Natalie Portman, originally cast as Ginsburg, urged that the chosen director be a woman, an initiative which Ginsburg herself applauded. Since then, the lead has been recast as Felicity Jones, who recently appeared in the latest Star Wars spinoff movie, “Rogue One: A Star Wars Story.” Portman’s request was nevertheless fulfilled, and Mimi Leder, who directed “The Peacemaker” and the TV series “Shameless,” was hired to direct the biopic, titled “On the Basis of Sex.”
The Bull & Bear spoke with Rosetta Vannelli, the Associate Director of Housing and Conference Services at McGill, about the university’s involvement in the project, the details of which remain mostly confidential for now.

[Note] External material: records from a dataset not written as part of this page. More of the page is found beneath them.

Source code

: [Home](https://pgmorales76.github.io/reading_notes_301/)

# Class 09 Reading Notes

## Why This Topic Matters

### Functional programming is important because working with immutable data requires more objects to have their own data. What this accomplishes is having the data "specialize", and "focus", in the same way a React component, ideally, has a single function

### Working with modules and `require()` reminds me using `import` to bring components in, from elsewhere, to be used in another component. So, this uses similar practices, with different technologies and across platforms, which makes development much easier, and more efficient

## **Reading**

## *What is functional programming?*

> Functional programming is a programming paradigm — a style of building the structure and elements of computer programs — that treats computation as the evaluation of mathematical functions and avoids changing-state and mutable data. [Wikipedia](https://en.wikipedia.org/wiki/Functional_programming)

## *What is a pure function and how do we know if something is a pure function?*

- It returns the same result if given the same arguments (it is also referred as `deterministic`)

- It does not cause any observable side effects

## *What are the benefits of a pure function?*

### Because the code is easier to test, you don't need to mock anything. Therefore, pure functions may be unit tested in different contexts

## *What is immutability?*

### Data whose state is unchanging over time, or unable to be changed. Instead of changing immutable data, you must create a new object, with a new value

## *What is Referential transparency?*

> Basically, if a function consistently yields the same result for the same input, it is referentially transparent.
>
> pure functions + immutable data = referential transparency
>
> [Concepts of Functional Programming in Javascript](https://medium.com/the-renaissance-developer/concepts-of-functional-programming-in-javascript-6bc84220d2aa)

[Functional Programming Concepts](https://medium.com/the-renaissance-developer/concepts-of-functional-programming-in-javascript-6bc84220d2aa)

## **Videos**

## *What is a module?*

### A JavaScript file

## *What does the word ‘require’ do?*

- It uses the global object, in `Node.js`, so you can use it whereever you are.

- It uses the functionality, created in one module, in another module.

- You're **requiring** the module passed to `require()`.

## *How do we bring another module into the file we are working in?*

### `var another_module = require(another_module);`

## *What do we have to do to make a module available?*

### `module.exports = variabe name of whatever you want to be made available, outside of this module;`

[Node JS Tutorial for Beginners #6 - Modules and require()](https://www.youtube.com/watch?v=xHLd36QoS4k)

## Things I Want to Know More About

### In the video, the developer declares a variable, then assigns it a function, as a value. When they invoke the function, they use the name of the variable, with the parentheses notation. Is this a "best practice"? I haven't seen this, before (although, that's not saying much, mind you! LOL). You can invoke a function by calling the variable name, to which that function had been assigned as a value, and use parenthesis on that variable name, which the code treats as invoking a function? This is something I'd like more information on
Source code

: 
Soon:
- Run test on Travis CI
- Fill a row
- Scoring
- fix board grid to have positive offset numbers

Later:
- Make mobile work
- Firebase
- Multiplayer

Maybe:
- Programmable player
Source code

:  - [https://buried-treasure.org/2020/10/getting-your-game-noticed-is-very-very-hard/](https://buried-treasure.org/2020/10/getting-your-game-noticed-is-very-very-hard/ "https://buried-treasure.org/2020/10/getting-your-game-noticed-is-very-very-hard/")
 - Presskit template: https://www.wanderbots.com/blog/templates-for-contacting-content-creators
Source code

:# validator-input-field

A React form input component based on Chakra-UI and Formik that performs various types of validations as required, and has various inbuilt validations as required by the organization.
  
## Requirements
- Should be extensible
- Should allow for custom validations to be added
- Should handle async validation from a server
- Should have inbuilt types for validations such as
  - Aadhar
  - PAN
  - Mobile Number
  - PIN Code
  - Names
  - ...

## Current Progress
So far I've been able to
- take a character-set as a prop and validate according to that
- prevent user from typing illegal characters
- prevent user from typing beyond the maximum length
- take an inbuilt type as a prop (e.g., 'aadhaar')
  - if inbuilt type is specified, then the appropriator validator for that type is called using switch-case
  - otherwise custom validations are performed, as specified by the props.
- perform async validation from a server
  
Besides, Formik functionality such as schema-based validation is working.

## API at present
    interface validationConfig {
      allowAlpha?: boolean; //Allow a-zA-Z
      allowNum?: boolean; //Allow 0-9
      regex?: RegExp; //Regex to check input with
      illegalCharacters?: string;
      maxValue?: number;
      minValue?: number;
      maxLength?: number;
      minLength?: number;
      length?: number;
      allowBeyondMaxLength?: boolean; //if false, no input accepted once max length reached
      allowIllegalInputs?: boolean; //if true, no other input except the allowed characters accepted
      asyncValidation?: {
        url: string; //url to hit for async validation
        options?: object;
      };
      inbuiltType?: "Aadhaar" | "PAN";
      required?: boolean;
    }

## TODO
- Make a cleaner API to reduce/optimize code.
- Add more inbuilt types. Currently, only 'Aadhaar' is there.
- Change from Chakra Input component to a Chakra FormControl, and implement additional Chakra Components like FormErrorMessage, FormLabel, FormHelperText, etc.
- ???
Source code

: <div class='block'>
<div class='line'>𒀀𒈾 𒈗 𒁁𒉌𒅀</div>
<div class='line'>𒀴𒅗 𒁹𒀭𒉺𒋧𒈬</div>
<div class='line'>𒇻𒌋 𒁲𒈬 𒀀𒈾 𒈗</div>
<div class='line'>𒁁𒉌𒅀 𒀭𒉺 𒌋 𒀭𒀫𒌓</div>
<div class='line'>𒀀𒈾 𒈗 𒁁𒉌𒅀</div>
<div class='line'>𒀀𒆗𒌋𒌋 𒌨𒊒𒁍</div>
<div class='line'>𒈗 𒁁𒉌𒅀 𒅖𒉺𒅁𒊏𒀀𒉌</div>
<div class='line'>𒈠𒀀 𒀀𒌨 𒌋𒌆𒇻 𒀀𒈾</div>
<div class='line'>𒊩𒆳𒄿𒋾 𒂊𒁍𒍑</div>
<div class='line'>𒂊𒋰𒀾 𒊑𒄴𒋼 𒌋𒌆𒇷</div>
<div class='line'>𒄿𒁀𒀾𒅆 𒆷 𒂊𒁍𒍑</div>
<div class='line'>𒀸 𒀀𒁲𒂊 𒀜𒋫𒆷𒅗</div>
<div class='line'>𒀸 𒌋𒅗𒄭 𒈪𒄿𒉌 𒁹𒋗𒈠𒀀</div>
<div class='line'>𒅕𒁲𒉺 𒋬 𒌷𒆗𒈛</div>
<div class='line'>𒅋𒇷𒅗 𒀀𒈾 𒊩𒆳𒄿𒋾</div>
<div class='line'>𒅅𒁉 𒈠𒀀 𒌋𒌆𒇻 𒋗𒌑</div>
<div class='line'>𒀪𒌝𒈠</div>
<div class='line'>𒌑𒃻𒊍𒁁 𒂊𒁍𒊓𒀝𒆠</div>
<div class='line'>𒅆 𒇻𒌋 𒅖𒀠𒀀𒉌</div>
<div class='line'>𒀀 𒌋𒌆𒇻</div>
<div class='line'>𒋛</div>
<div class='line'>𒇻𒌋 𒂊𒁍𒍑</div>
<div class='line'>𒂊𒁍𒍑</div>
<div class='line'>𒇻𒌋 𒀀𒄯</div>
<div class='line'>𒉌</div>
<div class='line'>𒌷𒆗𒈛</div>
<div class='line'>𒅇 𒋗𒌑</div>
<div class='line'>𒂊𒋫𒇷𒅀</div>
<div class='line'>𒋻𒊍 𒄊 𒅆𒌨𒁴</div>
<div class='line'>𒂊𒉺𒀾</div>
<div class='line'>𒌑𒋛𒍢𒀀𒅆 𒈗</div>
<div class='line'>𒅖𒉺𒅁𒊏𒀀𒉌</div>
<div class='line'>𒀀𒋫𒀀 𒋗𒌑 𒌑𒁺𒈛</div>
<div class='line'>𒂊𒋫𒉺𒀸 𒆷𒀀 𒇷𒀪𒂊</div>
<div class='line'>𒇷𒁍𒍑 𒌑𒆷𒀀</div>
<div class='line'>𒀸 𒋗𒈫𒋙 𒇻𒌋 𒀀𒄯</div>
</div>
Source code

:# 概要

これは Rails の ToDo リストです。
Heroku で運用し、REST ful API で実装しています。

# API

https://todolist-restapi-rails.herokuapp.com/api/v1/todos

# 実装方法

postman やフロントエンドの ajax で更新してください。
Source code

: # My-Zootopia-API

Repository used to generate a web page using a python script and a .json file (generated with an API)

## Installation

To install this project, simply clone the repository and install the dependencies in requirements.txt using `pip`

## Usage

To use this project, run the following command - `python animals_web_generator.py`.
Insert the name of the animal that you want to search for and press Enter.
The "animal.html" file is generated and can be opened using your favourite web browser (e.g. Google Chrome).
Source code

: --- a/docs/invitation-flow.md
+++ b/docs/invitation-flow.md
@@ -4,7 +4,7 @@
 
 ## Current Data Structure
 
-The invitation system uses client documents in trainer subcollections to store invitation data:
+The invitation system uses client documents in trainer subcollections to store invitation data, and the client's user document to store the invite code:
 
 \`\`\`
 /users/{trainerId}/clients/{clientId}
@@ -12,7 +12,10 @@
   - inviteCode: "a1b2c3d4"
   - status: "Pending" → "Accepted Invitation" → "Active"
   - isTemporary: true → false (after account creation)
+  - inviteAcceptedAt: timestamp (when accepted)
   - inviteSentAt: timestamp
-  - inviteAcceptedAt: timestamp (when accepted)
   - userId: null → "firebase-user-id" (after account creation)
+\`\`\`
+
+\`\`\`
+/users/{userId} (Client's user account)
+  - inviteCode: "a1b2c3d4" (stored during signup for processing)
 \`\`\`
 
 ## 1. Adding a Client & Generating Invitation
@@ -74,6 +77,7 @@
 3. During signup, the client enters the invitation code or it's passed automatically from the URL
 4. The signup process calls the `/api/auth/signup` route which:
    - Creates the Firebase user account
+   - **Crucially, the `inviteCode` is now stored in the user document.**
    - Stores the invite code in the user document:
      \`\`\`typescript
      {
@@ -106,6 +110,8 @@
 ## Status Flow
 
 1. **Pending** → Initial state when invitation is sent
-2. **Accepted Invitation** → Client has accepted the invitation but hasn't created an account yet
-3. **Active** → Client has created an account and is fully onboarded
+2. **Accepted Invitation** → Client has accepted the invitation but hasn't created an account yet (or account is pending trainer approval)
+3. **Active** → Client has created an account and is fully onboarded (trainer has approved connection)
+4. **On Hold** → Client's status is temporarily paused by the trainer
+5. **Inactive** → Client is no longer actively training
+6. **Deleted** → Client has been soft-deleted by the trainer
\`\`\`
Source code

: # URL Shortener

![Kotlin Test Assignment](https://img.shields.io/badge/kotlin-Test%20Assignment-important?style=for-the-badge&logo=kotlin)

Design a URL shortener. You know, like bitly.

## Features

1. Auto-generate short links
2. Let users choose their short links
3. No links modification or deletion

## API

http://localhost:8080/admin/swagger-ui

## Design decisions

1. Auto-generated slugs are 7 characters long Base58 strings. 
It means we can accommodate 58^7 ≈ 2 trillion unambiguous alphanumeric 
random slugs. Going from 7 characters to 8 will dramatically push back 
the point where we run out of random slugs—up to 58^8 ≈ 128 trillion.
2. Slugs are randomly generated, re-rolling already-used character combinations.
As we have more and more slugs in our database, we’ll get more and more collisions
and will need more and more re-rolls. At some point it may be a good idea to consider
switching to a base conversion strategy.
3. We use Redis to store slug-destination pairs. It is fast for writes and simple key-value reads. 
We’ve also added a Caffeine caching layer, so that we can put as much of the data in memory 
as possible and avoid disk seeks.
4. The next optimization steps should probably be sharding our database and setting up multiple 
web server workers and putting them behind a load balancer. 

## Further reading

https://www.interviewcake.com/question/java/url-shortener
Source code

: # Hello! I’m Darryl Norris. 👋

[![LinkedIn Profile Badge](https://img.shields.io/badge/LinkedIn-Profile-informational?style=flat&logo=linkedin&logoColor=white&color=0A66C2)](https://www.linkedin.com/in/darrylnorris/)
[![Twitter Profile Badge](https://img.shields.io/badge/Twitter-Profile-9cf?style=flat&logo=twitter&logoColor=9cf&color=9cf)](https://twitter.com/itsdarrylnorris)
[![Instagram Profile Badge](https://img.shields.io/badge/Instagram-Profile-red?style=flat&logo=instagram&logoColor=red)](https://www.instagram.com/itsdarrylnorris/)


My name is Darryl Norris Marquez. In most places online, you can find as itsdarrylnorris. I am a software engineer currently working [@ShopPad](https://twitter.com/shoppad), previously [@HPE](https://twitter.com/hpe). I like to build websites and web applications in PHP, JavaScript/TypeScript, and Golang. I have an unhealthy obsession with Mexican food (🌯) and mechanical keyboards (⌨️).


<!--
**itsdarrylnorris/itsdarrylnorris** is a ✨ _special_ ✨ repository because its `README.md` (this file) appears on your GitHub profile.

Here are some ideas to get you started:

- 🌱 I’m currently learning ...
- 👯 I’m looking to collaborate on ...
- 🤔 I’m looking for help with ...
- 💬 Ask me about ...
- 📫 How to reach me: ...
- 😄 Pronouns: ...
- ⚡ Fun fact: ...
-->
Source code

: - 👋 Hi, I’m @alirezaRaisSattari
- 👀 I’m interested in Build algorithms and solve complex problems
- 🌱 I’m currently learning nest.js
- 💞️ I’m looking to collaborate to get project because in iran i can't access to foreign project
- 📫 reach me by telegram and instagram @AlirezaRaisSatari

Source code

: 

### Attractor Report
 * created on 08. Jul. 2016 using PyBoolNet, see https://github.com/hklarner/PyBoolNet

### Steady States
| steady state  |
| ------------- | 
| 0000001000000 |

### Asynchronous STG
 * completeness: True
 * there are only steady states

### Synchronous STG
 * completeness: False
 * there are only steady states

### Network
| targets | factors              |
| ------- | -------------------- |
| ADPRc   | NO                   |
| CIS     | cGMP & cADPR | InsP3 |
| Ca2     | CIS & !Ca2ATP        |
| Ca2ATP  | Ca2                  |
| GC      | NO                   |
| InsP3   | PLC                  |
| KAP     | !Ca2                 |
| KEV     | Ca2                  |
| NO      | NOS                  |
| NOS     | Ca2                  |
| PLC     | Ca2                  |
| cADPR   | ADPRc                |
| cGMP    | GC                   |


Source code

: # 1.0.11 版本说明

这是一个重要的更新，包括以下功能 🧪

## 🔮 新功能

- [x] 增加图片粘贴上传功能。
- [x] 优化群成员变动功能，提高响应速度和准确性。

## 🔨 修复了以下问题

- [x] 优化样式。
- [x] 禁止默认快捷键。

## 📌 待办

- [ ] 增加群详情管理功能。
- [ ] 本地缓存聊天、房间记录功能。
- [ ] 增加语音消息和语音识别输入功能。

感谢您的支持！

Ms. Vannelli explained that McGill’s campus was chosen by the production crew to shoot the film due to its aesthetic similarities to Harvard’s campus. Redpath, for instance, is being used to recreate Harvard’s Austin Hall circa the 1960s. Although McGill’s landmark buildings will undergo some transformations for the shoot, they will still be recognizable by students when the movie hits the big screen, she assured.
The payoffs of opening McGill to such opportunities are manifold, Ms. Vannelli further revealed. Aside from being a source of income for the university, renting campus to film crews allows McGill to establish itself as a supporter of the local cinematic industry. The ties that McGill maintains with the Bureau du Cinéma de Montréal in particular enable the university to increase its visibility and quality as a shooting location across the city and North America.
Catering to the needs of both local and international productions entails continuous supervision by McGill personnel. The process begins with carefully running through the synopsis of the film to ensure that the university’s image is not compromised by its content. Then, once the project is approved and shooting starts, the coordinating team is required to ensure the safety of all students.
This is why, as Ms. Vannelli pointed out, film production usually takes place on the weekend to avoid disturbances. There are some exceptions, though. On October 17, for instance, curious passerby got a chance to peek at costumed actors and old time cars on Milton and St. Famille, just off of campus.
McGill students can expect to get a first look at the movie in 2018, which will mark Justice Ginsburg’s 25th year on the Supreme Court. Until then, students can catch a glimpse of the film crew and coordinating team working on October 28 in the McConnell Engineering building, as well as in Leacock and Redpath on the weekend of November 4.